During the golden age of bohemia Greenwich Village became famous for eccentrics such as Joe Gould (profiled at length by Joseph Mitchell) and Maxwell Bodenheim, as well as greats on the order of Eugene O'Neill. Political rebellion also made its home here, whether serious (John Reed) or frivolous (Marcel Duchamp and friends set off balloons from atop Washington Square arch and declared the Village independent).
Greenwich Village contains Christopher Street and the Stonewall Inn, site of the Stonewall riots in 1969, that signalled the beginning of the gay liberation movement. The world's oldest gay and lesbian bookstore, Oscar Wilde Bookshop, founded in 1967, is also found here. The name "the Village" soon became the generic term for a city's gay neighbourhood (see gay village and The Village People).
"The Village," as it is often called, includes the primary campus for New York University (NYU), New School University, and Yeshiva University's Benjamin N. Cardozo School of Law. Cooper Union is located in neighboring East Village.
The historic Washington Square Park is the center and heart of the neighborhood, but the Village has several other, smaller parks: Father Fagan, Minetta Triangle, Petrosino Square, Little Red Square, and Time Landscape. There are also city playgrounds: Desalvio, Minetta, Thompson Street, Mercer Street, and William Passannante Ballfield. Perhaps the most famous, though, is "The Cage", officially known as the West 4th Street Courts. Sitting on top of the West 4th subway station at 6th Avenue that serves the A-B-C-D-E-F-V trains, the courts are easily accessible to basketball and American handball players from all over New York. The Cage has become one of the most important tournament sites for the city-wide "Streetball" amateur basketball tournament.

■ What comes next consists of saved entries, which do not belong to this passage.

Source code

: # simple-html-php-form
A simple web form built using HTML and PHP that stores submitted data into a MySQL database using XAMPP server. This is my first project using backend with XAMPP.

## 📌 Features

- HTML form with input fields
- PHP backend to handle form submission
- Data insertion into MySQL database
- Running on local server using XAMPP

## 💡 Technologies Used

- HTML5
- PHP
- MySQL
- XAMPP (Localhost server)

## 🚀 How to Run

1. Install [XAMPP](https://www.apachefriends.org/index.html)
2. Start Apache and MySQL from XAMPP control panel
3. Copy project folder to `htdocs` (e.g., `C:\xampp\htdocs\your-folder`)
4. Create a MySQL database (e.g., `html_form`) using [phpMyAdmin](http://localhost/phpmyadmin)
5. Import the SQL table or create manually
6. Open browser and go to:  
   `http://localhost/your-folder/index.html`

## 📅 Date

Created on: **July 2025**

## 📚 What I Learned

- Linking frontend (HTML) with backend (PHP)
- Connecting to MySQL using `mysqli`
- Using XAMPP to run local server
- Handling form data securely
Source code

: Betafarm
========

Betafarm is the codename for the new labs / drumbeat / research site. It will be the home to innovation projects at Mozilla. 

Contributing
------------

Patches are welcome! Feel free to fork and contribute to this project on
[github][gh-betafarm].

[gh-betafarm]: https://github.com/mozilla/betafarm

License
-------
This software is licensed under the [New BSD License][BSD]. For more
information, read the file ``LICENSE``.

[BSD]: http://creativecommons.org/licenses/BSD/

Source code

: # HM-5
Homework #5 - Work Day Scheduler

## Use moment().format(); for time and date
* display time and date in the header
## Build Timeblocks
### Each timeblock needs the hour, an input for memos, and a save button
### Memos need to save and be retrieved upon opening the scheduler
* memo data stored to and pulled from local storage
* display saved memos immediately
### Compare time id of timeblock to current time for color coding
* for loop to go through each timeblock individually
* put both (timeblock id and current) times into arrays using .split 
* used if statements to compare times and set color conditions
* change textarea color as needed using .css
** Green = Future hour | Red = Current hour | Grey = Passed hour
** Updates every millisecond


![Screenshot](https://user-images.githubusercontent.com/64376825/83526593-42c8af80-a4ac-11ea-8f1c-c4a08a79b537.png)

The Village also has a bustling performing arts scene. It is home to many Off-Broadway theaters; for instance, Blue Man Group has taken up residence in the Astor Place Theater. Comedy clubs dot the Village as well, including The Boston and Comedy Cellar , where many American stand-up comedians got their start.
Several publications have offices in the Village, most notably the newsweekly The Village Voice.